Diverso il “sentire” dei personaggi e della colonna sonora nell’ultimo film: nessuna composizione originale, né canzoni italiane, ma suggestive sonorità “lontane”,tra le quali otto pezzi dell’estone Arvo Pärt , tre dell’islandese Olafur Arnalds, e una Baby’s coming back to me di Jarvis Cocker, che con la dolcezza di “She was just sleeping somewhere/Now she’s come back to hold my hand/… sembra offrire l’unica via di consolazione. E’ una colonna sonora che non entra, come nei precedenti film, da protagonista, quasi ad imporsi con violenza, ma che accompagna i protagonisti, come appunto fa il regista, che resta accanto a Margherita, mentre lascia andare verso la fine il suo film, quasi le fosse ormai estraneo; accanto a Giovanni che per assistere la madre in ospedale, portarle i pasti cucinati in casa (“il pesce spinato come piace a te”) chiede dapprima un’aspettativa dal proprio lavoro, e quindi, in prossimità della morte di lei, si licenzia, lasciando allo spettatore l’ interrogarsi sul suo futuro (un suicidio?); accanto a Barry che inventa aneddoti su un film con Kubrick che in realtà non ha mai girato, dimentica le battute per un deficit patologico della memoria, che rivelerà solo alla fine, chiede di uscire dal film, di tornare nella realtà, ma al termine delle riprese lascerà la memoria del corpo fluire in un ballo con una comparsa, una donna un po’ felliniana, l’unico momento di distensione di tutta la troupe, non a caso sull’unico pezzo italiano, Charisma, di Donti e Colliva.

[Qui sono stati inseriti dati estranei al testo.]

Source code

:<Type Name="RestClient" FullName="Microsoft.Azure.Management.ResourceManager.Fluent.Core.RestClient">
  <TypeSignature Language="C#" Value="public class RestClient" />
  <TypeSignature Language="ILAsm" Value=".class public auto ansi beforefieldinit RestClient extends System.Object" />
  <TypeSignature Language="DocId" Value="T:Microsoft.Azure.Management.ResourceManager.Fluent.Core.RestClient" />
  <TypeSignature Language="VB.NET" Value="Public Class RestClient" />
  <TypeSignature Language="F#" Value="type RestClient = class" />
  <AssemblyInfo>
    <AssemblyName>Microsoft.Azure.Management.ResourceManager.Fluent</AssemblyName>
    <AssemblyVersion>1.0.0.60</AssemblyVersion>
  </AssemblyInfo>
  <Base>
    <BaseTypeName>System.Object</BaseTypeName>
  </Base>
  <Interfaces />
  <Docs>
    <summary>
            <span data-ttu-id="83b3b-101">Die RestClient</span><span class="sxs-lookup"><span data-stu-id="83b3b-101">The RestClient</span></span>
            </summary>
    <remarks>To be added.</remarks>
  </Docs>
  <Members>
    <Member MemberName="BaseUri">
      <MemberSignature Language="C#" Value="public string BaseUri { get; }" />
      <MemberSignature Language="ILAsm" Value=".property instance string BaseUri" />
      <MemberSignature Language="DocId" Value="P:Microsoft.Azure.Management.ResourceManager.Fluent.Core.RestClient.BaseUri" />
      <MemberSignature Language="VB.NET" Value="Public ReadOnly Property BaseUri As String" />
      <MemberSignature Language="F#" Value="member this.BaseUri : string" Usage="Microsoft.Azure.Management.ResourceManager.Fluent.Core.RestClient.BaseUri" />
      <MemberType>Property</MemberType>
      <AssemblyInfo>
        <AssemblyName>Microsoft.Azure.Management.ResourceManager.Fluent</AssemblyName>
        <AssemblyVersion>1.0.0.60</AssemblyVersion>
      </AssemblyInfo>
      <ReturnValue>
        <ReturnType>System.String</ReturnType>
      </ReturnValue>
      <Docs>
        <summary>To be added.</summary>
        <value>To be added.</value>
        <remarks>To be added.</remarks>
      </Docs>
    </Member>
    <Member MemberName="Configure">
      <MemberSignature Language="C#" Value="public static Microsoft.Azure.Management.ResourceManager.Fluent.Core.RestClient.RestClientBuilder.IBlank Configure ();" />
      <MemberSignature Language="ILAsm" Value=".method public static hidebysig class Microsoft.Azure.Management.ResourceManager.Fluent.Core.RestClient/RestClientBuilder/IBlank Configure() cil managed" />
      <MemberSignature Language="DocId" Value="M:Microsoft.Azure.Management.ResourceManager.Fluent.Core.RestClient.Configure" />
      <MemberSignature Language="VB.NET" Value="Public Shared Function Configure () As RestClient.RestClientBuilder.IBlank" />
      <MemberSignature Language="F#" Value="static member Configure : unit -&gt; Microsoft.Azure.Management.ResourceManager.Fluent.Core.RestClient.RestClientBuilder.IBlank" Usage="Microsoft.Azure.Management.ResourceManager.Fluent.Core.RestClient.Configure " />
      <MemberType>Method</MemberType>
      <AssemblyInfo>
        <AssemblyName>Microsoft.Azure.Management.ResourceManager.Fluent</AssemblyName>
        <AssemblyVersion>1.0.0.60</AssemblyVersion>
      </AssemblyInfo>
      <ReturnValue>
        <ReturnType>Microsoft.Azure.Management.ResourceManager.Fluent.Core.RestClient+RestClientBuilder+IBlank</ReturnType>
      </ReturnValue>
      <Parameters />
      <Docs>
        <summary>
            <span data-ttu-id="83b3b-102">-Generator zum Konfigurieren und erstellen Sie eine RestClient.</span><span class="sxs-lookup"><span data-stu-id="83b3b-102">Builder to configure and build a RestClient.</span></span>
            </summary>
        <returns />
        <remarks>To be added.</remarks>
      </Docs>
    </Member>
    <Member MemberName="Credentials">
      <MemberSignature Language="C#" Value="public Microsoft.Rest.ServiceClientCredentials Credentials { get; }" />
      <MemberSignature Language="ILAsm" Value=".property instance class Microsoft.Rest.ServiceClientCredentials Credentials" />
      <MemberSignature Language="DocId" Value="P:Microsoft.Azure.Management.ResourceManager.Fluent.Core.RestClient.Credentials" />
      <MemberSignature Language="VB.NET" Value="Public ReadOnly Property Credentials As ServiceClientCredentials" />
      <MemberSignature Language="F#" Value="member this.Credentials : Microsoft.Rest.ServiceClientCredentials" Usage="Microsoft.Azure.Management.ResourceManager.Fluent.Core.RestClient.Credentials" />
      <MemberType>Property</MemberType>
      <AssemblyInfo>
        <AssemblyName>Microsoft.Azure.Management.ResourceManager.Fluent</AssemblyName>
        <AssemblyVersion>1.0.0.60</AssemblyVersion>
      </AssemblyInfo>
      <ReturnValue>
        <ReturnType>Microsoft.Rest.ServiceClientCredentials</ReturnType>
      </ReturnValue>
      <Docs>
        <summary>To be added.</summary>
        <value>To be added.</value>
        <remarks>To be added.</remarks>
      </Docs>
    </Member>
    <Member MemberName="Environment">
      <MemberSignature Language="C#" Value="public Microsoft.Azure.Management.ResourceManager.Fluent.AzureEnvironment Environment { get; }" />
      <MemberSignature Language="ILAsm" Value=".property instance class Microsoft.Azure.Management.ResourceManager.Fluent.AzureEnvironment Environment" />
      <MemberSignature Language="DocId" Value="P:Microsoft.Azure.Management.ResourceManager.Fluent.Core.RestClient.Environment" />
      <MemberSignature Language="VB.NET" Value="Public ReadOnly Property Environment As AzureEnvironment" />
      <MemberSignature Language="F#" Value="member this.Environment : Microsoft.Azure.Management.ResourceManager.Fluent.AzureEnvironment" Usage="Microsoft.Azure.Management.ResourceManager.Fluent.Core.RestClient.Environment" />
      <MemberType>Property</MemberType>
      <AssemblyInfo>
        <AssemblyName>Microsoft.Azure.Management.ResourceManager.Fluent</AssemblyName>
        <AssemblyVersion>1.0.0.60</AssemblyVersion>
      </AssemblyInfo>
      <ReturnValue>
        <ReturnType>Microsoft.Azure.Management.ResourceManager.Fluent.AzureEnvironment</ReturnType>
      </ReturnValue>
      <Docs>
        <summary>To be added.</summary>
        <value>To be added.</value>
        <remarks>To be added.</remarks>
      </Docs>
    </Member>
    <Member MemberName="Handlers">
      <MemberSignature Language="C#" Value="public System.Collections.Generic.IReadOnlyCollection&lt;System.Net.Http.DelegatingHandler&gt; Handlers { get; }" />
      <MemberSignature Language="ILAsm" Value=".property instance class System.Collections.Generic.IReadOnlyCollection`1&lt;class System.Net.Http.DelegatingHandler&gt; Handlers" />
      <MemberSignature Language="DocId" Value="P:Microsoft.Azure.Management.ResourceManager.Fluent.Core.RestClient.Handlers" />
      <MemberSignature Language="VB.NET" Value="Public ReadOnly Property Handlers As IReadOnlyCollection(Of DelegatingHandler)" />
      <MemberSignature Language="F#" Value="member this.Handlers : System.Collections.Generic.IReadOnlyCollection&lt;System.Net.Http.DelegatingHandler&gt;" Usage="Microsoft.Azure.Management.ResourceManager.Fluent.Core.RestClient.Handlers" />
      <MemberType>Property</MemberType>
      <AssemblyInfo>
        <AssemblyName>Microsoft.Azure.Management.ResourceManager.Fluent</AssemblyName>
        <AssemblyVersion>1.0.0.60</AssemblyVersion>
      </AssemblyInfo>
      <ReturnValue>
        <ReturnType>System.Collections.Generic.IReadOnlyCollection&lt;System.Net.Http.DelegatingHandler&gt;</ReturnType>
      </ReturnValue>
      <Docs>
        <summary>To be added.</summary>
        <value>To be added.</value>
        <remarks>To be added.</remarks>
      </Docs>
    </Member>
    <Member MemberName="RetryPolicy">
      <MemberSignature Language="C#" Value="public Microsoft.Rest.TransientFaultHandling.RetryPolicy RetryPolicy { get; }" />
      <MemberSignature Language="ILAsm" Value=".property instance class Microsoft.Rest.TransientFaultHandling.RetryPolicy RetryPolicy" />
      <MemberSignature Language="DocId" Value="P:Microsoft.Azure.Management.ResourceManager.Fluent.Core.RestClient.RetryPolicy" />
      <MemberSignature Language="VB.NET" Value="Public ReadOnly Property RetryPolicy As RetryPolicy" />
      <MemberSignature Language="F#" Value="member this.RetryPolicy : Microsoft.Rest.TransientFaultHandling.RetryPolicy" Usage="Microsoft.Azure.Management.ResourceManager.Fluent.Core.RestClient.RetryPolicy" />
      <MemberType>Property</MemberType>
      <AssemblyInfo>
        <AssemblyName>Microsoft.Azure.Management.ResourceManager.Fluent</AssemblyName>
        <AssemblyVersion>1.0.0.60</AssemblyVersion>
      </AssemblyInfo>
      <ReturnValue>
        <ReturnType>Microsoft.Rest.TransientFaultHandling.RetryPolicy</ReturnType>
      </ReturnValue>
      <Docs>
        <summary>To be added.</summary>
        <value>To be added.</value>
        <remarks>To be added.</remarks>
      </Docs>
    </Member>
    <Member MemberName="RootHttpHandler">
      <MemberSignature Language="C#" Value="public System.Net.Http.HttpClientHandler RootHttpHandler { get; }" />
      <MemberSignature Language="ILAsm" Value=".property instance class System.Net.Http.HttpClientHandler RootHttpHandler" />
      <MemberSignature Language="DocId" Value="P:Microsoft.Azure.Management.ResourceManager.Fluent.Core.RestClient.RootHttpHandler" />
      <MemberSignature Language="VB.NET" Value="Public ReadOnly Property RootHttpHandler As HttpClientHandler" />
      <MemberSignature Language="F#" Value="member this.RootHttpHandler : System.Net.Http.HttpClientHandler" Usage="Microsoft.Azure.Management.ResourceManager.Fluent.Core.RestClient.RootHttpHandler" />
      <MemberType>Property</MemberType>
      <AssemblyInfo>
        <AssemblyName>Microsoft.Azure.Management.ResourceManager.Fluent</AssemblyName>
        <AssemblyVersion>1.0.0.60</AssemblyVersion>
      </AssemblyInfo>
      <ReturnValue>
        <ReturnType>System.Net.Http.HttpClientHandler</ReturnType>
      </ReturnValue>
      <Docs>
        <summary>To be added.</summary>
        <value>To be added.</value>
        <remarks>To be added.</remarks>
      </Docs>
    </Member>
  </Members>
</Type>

C’è un’altra danza nel film, di una lei che volteggiava leggera, ma solo evocata dal racconto di un allievo della professoressa, la madre, in gita scolastica, quando lei è già morta. E’, questo, insieme alla scena finale (ricordo? sogno?) in cui Giulia Lazzarini, sul letto di morte, dice di pensare al domani, l’ultimo tassello della costruzione della figura della madre che è l’opposto degli altri personaggi: lei sta perdendo la vita ma è l’unica che acquista in consistenza, calma e presente a se stessa, e non è un caso che a lei sia affidata un messaggio di speranza.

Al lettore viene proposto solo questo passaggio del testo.